Stored data entries:
++++
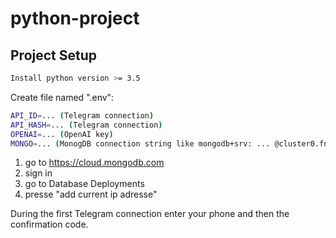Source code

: # python-project

## Project Setup
```sh
Install python version >= 3.5
```

Create file named ".env":
```sh
API_ID=... (Telegram connection)
API_HASH=... (Telegram connection)
OPENAI=... (OpenAI key)
MONGO=... (MonogDB connection string like mongodb+srv: ... @cluster0.fnbrrzu.mongodb.net/?retryWrites=true&w=majority
```

1) go to https://cloud.mongodb.com 
2) sign in 
3) go to Database Deployments
4) presse "add current ip adresse"

During the first Telegram connection enter your phone and then the confirmation code.

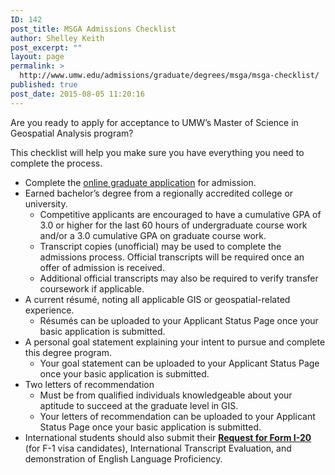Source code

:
 ```yaml
---
ID: 142
post_title: MSGA Admissions Checklist
author: Shelley Keith
post_excerpt: ""
layout: page
permalink: >
  http://www.umw.edu/admissions/graduate/degrees/msga/msga-checklist/
published: true
post_date: 2015-08-05 11:20:16
---
```

Are you ready to apply for acceptance to UMW’s Master of Science in Geospatial Analysis program?

This checklist will help you make sure you have everything you need to complete the process.
<ul>
 	<li>Complete the <a href="https://www.umw.edu/admissions/apply/">online graduate application</a> for admission.</li>
 	<li>Earned bachelor’s degree from a regionally accredited college or university.
<ul>
 	<li>Competitive applicants are encouraged to have a cumulative GPA of 3.0 or higher for the last 60 hours of undergraduate course work and/or a 3.0 cumulative GPA on graduate course work.</li>
 	<li>Transcript copies (unofficial) may be used to complete the admissions process. Official transcripts will be required once an offer of admission is received.</li>
 	<li>Additional official transcripts may also be required to verify transfer coursework if applicable.</li>
</ul>
</li>
 	<li>A current résumé, noting all applicable GIS or geospatial-related experience.
<ul>
 	<li>Résumés can be uploaded to your Applicant Status Page once your basic application is submitted.</li>
</ul>
</li>
 	<li>A personal goal statement explaining your intent to pursue and complete this degree program.
<ul>
 	<li>Your goal statement can be uploaded to your Applicant Status Page once your basic application is submitted.</li>
</ul>
</li>
 	<li>Two letters of recommendation
<ul>
 	<li>Must be from qualified individuals knowledgeable about your aptitude to succeed at the graduate level in GIS.</li>
 	<li>Your letters of recommendation can be uploaded to your Applicant Status Page once your basic application is submitted.</li>
</ul>
</li>
 	<li>International students should also submit their <a href="http://international.umw.edu/international-services/prospective/request-for-form-i-20/"><strong>Request for Form I-20</strong></a> (for F-1 visa candidates), International Transcript Evaluation, and demonstration of English Language Proficiency.</li>
</ul>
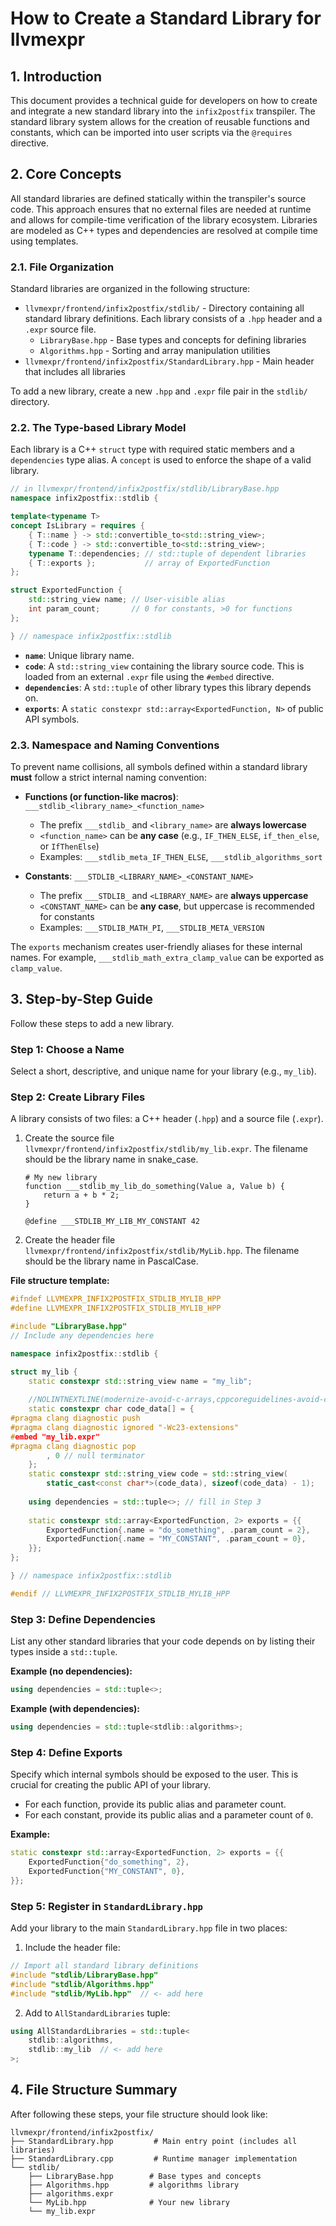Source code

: # How to Create a Standard Library for llvmexpr

## 1. Introduction

This document provides a technical guide for developers on how to create and integrate a new standard library into the `infix2postfix` transpiler. The standard library system allows for the creation of reusable functions and constants, which can be imported into user scripts via the `@requires` directive.

## 2. Core Concepts

All standard libraries are defined statically within the transpiler's source code. This approach ensures that no external files are needed at runtime and allows for compile-time verification of the library ecosystem. Libraries are modeled as C++ types and dependencies are resolved at compile time using templates.

### 2.1. File Organization

Standard libraries are organized in the following structure:

- `llvmexpr/frontend/infix2postfix/stdlib/` - Directory containing all standard library definitions. Each library consists of a `.hpp` header and a `.expr` source file.
  - `LibraryBase.hpp` - Base types and concepts for defining libraries
  - `Algorithms.hpp` - Sorting and array manipulation utilities
- `llvmexpr/frontend/infix2postfix/StandardLibrary.hpp` - Main header that includes all libraries

To add a new library, create a new `.hpp` and `.expr` file pair in the `stdlib/` directory.

### 2.2. The Type-based Library Model

Each library is a C++ `struct` type with required static members and a `dependencies` type alias. A `concept` is used to enforce the shape of a valid library.

```cpp
// in llvmexpr/frontend/infix2postfix/stdlib/LibraryBase.hpp
namespace infix2postfix::stdlib {

template<typename T>
concept IsLibrary = requires {
    { T::name } -> std::convertible_to<std::string_view>;
    { T::code } -> std::convertible_to<std::string_view>;
    typename T::dependencies; // std::tuple of dependent libraries
    { T::exports };           // array of ExportedFunction
};

struct ExportedFunction {
    std::string_view name; // User-visible alias
    int param_count;       // 0 for constants, >0 for functions
};

} // namespace infix2postfix::stdlib
```

- **`name`**: Unique library name.
- **`code`**: A `std::string_view` containing the library source code. This is loaded from an external `.expr` file using the `#embed` directive.
- **`dependencies`**: A `std::tuple` of other library types this library depends on.
- **`exports`**: A `static constexpr std::array<ExportedFunction, N>` of public API symbols.

### 2.3. Namespace and Naming Conventions

To prevent name collisions, all symbols defined within a standard library **must** follow a strict internal naming convention:

- **Functions (or function-like macros)**: `___stdlib_<library_name>_<function_name>`
  - The prefix `___stdlib_` and `<library_name>` are **always lowercase**
  - `<function_name>` can be **any case** (e.g., `IF_THEN_ELSE`, `if_then_else`, or `IfThenElse`)
  - Examples: `___stdlib_meta_IF_THEN_ELSE`, `___stdlib_algorithms_sort`
  
- **Constants**: `___STDLIB_<LIBRARY_NAME>_<CONSTANT_NAME>`
  - The prefix `___STDLIB_` and `<LIBRARY_NAME>` are **always uppercase**
  - `<CONSTANT_NAME>` can be **any case**, but uppercase is recommended for constants
  - Examples: `___STDLIB_MATH_PI`, `___STDLIB_META_VERSION`

The `exports` mechanism creates user-friendly aliases for these internal names. For example, `___stdlib_math_extra_clamp_value` can be exported as `clamp_value`.

## 3. Step-by-Step Guide

Follow these steps to add a new library.

### Step 1: Choose a Name

Select a short, descriptive, and unique name for your library (e.g., `my_lib`).

### Step 2: Create Library Files

A library consists of two files: a C++ header (`.hpp`) and a source file (`.expr`).

1.  Create the source file `llvmexpr/frontend/infix2postfix/stdlib/my_lib.expr`. The filename should be the library name in snake_case.

    ```
    # My new library
    function ___stdlib_my_lib_do_something(Value a, Value b) {
        return a + b * 2;
    }

    @define ___STDLIB_MY_LIB_MY_CONSTANT 42
    ```

2.  Create the header file `llvmexpr/frontend/infix2postfix/stdlib/MyLib.hpp`. The filename should be the library name in PascalCase.

**File structure template:**

```cpp
#ifndef LLVMEXPR_INFIX2POSTFIX_STDLIB_MYLIB_HPP
#define LLVMEXPR_INFIX2POSTFIX_STDLIB_MYLIB_HPP

#include "LibraryBase.hpp"
// Include any dependencies here

namespace infix2postfix::stdlib {

struct my_lib {
    static constexpr std::string_view name = "my_lib";
    
    //NOLINTNEXTLINE(modernize-avoid-c-arrays,cppcoreguidelines-avoid-c-arrays)
    static constexpr char code_data[] = {
#pragma clang diagnostic push
#pragma clang diagnostic ignored "-Wc23-extensions"
#embed "my_lib.expr"
#pragma clang diagnostic pop
        , 0 // null terminator
    };
    static constexpr std::string_view code = std::string_view(
        static_cast<const char*>(code_data), sizeof(code_data) - 1);
    
    using dependencies = std::tuple<>; // fill in Step 3
    
    static constexpr std::array<ExportedFunction, 2> exports = {{
        ExportedFunction{.name = "do_something", .param_count = 2},
        ExportedFunction{.name = "MY_CONSTANT", .param_count = 0},
    }};
};

} // namespace infix2postfix::stdlib

#endif // LLVMEXPR_INFIX2POSTFIX_STDLIB_MYLIB_HPP
```

### Step 3: Define Dependencies

List any other standard libraries that your code depends on by listing their types inside a `std::tuple`.

**Example (no dependencies):**
```cpp
using dependencies = std::tuple<>;
```

**Example (with dependencies):**
```cpp
using dependencies = std::tuple<stdlib::algorithms>;
```

### Step 4: Define Exports

Specify which internal symbols should be exposed to the user. This is crucial for creating the public API of your library.

- For each function, provide its public alias and parameter count.
- For each constant, provide its public alias and a parameter count of `0`.

**Example:**
```cpp
static constexpr std::array<ExportedFunction, 2> exports = {{
    ExportedFunction{"do_something", 2},
    ExportedFunction{"MY_CONSTANT", 0},
}};
```

### Step 5: Register in `StandardLibrary.hpp`

Add your library to the main `StandardLibrary.hpp` file in two places:

1. Include the header file:
```cpp
// Import all standard library definitions
#include "stdlib/LibraryBase.hpp"
#include "stdlib/Algorithms.hpp"
#include "stdlib/MyLib.hpp"  // <- add here
```

2. Add to `AllStandardLibraries` tuple:
```cpp
using AllStandardLibraries = std::tuple<
    stdlib::algorithms,
    stdlib::my_lib  // <- add here
>;
```

## 4. File Structure Summary

After following these steps, your file structure should look like:

```
llvmexpr/frontend/infix2postfix/
├── StandardLibrary.hpp         # Main entry point (includes all libraries)
├── StandardLibrary.cpp         # Runtime manager implementation
└── stdlib/
    ├── LibraryBase.hpp        # Base types and concepts
    ├── Algorithms.hpp         # algorithms library
    ├── algorithms.expr
    └── MyLib.hpp              # Your new library
    └── my_lib.expr
```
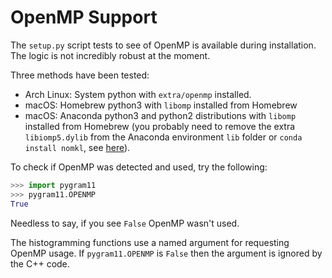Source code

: # OpenMP Support

The `setup.py` script tests to see of OpenMP is available during
installation. The logic is not incredibly robust at the moment.

Three methods have been tested:

- Arch Linux: System python with `extra/openmp` installed.
- macOS: Homebrew python3 with `libomp` installed from Homebrew
- macOS: Anaconda python3 and python2 distributions with `libomp`
  installed from Homebrew (you probably need to remove the extra
  `libiomp5.dylib` from the Anaconda environment `lib` folder or
  `conda install nomkl`, see
  [here](https://github.com/dmlc/xgboost/issues/1715)).

To check if OpenMP was detected and used, try the following:

```python
>>> import pygram11
>>> pygram11.OPENMP
True
```

Needless to say, if you see `False` OpenMP wasn't used.


The histogramming functions use a named argument for requesting OpenMP
usage. If `pygram11.OPENMP` is `False` then the argument is ignored by
the C++ code.
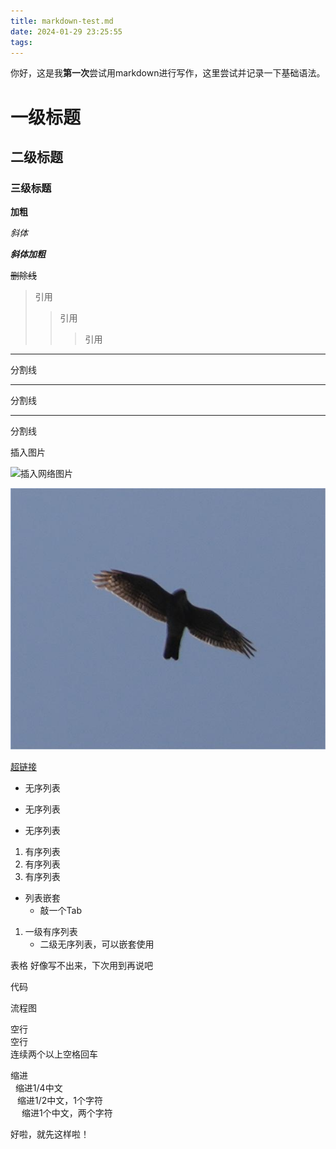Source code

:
 ```yaml
---
title: markdown-test.md
date: 2024-01-29 23:25:55
tags:
---
```



你好，这是我**第一次**尝试用markdown进行写作，这里尝试并记录一下基础语法。

# 一级标题
## 二级标题
### 三级标题


**加粗**

*斜体*

***斜体加粗***

~~删除线~~

>引用
>>引用
>>>引用

---
分割线

*****
分割线

_______
分割线

插入图片

![插入网络图片](https://wallpapercave.com/wp/wp4154035.jpg "robin")

![插入本地图片](日本松雀鹰1.JPG "终于好了")  

[超链接](https://zhuanlan.zhihu.com/p/270716843)

- 无序列表
+ 无序列表
* 无序列表

1. 有序列表
2. 有序列表
3. 有序列表

* 列表嵌套
  * 敲一个Tab

1. 一级有序列表
   * 二级无序列表，可以嵌套使用

表格  好像写不出来，下次用到再说吧

代码

流程图

空行  
空行  
连续两个以上空格回车

缩进  
&nbsp; 缩进1/4中文  
&ensp; 缩进1/2中文，1个字符  
&emsp; 缩进1个中文，两个字符  

好啦，就先这样啦！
++++
TASK GOAL: Check every line above for the string "symbols" and copy those that have it.

ANSWER TO THIS PROBLEM:
- **`exports`**: A `static constexpr std::array<ExportedFunction, N>` of public API symbols.
To prevent name collisions, all symbols defined within a standard library **must** follow a strict internal naming convention:
Specify which internal symbols should be exposed to the user. This is crucial for creating the public API of your library.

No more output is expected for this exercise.